Kirchgang Madautal

Kirchgang aus dem Madautal

Früher lebte im Madautal ein altes Mütterchen, welches an den Sonntagen nicht mehr den dreistündigen Weg nach der Pfarrkirche, die in Elbigenalp gestanden, machen konnte, auch sonst schon schwach und gebrechlich war, daher betete es jedes Mal drei Vaterunser dafür. Der Pfarrer von Ebigenalp war ein strenger Seelenhirte und schickte ihr die Aufforderung zu, zum sonntäglichen Gottesdienst zu kommen. Das Mütterchen gehorchte sogleich dem Gebot und wanderte am nächsten Sonntage bei schrecklichem Sturm und Regen nach der Kirche und stellte sich auch im Widum ein. Der Pfarrer schalt die Alte wegen Lauheit und fragte, wie viel sie statt sonntäglichem Kirchengang gebetet habe. "Drei Vaterunser!" war die Antwort. "Und wie viel habt ihr am Wege hierher und in der Kirche gebetet?", fragte der geistliche Herr weiter. "Auch drei Vaterunser!" antwortete das Mütterchen.

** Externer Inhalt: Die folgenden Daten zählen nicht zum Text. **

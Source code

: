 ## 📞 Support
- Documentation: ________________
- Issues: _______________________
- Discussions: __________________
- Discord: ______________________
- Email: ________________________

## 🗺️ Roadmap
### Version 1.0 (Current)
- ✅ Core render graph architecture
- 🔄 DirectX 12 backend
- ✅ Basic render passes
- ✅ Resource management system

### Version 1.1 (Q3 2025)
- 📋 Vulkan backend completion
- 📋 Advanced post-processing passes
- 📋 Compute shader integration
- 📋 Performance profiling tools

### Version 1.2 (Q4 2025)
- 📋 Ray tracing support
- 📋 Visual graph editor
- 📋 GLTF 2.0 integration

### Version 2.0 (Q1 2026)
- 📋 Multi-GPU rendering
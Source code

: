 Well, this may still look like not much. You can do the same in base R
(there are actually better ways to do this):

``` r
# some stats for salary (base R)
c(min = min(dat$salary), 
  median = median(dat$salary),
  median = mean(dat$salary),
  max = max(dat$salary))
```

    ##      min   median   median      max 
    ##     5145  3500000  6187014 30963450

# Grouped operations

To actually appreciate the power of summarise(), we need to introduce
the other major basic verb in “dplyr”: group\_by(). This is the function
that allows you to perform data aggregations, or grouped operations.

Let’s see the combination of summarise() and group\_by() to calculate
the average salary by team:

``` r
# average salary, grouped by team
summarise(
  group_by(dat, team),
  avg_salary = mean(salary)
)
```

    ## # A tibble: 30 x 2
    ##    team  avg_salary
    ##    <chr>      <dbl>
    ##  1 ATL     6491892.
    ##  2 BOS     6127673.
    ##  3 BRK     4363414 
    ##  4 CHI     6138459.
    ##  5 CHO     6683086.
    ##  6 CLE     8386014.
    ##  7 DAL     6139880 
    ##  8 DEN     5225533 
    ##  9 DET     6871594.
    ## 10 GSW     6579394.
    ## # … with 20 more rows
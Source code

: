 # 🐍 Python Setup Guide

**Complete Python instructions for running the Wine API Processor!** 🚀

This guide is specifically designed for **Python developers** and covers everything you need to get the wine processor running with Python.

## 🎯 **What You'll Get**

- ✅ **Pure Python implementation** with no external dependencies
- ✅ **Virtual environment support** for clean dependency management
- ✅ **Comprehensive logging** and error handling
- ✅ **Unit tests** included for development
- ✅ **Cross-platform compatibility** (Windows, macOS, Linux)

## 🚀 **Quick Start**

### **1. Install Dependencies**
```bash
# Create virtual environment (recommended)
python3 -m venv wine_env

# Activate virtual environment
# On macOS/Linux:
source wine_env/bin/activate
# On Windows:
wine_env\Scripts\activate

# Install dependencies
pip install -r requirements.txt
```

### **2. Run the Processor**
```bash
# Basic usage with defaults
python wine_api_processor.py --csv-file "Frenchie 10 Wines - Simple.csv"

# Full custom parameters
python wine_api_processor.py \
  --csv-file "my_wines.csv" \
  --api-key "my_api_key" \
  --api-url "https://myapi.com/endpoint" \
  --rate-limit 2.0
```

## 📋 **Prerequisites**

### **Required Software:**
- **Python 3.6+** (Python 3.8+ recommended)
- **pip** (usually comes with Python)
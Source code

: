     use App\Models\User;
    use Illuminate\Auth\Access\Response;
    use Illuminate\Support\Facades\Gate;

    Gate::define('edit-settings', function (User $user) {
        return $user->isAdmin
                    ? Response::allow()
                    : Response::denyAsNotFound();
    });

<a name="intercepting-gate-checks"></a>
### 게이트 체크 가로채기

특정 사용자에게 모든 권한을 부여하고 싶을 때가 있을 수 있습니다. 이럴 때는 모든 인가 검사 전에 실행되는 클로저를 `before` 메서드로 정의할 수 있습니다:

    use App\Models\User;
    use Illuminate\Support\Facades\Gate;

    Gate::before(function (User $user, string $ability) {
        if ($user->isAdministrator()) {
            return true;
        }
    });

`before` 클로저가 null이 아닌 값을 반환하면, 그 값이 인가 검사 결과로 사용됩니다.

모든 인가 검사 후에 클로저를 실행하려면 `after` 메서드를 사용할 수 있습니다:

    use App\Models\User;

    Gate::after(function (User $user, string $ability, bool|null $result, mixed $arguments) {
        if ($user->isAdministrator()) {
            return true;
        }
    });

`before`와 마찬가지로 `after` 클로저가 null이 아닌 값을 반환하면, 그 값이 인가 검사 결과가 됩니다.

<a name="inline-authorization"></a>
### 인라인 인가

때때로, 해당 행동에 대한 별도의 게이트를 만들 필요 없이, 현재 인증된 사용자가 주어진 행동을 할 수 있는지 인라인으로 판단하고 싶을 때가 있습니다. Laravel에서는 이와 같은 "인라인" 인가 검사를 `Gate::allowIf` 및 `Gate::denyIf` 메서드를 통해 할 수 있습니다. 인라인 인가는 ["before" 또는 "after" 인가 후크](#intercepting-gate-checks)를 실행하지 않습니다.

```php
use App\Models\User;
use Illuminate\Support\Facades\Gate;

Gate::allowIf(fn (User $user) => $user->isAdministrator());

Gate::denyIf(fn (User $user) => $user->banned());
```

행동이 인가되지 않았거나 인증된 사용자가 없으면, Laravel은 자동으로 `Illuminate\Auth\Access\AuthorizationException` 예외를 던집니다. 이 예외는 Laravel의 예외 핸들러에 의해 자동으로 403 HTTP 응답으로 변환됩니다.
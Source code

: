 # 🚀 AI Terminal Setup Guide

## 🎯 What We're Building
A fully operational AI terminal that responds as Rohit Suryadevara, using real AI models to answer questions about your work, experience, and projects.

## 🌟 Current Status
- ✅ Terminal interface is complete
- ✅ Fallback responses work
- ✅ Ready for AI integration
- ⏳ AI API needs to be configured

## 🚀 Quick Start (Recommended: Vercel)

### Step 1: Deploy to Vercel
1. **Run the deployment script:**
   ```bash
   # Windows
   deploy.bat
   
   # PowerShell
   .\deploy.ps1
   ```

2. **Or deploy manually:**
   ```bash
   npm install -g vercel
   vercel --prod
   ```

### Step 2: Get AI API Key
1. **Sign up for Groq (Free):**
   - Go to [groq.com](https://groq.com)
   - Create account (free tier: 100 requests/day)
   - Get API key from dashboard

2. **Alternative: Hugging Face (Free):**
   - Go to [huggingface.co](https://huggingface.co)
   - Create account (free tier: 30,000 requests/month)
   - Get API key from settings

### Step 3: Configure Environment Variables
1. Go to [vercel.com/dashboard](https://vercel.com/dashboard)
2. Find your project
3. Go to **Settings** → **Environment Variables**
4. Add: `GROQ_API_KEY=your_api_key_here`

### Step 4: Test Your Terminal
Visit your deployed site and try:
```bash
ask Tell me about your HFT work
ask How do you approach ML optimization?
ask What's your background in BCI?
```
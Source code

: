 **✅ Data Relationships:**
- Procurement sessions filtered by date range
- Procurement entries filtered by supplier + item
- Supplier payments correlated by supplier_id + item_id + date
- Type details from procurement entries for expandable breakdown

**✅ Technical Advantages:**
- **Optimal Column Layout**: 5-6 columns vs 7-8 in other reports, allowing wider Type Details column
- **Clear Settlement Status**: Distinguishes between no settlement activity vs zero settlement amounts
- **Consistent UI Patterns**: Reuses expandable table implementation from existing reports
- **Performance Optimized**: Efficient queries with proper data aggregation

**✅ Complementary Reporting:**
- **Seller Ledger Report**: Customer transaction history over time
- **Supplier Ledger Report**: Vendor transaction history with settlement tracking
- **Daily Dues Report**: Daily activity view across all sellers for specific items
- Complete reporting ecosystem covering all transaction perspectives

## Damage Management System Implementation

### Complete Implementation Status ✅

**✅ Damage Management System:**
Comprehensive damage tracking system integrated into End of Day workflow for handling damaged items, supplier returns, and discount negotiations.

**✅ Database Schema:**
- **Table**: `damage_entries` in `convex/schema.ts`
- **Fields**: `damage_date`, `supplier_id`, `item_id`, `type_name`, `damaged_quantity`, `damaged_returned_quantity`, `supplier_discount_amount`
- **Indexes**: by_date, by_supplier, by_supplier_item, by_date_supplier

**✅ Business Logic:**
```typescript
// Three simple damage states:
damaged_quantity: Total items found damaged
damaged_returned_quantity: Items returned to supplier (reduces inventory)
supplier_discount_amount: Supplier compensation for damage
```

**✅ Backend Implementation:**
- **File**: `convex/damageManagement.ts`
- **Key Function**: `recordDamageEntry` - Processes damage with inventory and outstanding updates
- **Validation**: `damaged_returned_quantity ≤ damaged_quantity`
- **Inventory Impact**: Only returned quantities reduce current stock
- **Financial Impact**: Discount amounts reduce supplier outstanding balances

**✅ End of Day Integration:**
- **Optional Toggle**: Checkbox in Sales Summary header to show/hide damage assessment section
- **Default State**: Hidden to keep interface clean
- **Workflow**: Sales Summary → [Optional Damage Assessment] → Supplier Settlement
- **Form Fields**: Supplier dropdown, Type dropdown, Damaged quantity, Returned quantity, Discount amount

Das dünkte dem strengen Seelenhirten zu wenig. Aber das Weiblein - den Schweiß von der Stirne wischend - sprach: "Es hat alles seine Sach, und es gilt, wie und wann und wo man betet; bei meinem Alter, in unserm Tal drin, bei solchem beschwerlichen Weg und wilden Wetter sind drei Vaterunser mehr wert, als wenn anderswo alle Leute zusammen durchs ganze Tal hinaus beten würden." Das bezweifeltete aber der Pfarrer und da hängte das Weiblein zum Zeichen der Wahrheit seinen noch aufgespannten Regenschirm in die Luft, und dieser blieb wirklich in der Luft hängen. Da kam nun alles Volk zusammen, und der Pfarrer und das Volk erkannten, was das glückliche Tal Madau für Leute beherberge und was drei Vaterunser, recht gebetet, wert seien und wirken können; hierauf ging das Weiblein heim, und alle priesen den Herren, der ihnen das Wunder gezeigt hatte.

Diese Sage hat einen ungewöhnlichen Ausgang. In den meisten Sagen wird die Vernachlässigung des Kirchganges durch schwere göttliche Strafen bis hin zur Versteinerung vergolten. Hier jedoch gibt das Wunderzeichen dem alten Weiblein recht und stellt den strengen Pfarrer bloß. Das Motiv des hängenden Regenschirms und der tiefen Gläubigkeit erinnern an die Lebenslegende um die Hl. Notburga, die ihre Sichel an einen Sonnenstrahl hängte. Die Sichelform kann ein Hinweis auf die Verehrung der Mondgöttin sein.